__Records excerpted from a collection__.
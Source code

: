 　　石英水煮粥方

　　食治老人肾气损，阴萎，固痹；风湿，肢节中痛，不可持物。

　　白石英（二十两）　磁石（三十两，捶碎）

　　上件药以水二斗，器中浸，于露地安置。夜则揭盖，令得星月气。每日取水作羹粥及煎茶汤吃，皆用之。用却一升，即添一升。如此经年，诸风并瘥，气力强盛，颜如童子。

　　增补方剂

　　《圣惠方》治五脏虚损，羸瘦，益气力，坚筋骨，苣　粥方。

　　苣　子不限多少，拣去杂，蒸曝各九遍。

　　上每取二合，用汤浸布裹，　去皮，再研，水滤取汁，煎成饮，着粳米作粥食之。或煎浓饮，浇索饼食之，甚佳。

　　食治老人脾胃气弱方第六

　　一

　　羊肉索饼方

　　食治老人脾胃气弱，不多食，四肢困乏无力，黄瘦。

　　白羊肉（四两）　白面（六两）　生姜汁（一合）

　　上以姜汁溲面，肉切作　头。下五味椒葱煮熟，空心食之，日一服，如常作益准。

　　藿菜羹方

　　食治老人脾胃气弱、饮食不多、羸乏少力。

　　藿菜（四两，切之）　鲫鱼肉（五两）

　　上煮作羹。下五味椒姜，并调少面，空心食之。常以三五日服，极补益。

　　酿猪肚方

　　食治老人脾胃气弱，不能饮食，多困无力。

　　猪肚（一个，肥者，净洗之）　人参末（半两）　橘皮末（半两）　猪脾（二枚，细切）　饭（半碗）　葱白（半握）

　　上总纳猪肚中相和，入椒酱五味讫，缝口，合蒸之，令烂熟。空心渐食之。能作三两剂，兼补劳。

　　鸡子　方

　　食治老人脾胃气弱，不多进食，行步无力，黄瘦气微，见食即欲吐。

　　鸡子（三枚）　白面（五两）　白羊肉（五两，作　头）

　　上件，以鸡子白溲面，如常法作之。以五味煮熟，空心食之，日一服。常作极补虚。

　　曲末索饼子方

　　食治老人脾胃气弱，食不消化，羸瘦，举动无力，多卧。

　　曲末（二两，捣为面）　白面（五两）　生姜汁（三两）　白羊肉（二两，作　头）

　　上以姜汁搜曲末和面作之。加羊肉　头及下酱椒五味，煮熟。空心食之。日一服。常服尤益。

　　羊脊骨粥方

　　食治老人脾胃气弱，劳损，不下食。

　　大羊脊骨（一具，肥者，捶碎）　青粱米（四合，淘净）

__Exercise__. Note each line above that contains "空心食之" and copy it out.

__Task result__.
　　上以姜汁溲面，肉切作　头。下五味椒葱煮熟，空心食之，日一服，如常作益准。
　　上煮作羹。下五味椒姜，并调少面，空心食之。常以三五日服，极补益。
　　上件，以鸡子白溲面，如常法作之。以五味煮熟，空心食之，日一服。常作极补虚。
　　上以姜汁搜曲末和面作之。加羊肉　头及下酱椒五味，煮熟。空心食之。日一服。常服尤益。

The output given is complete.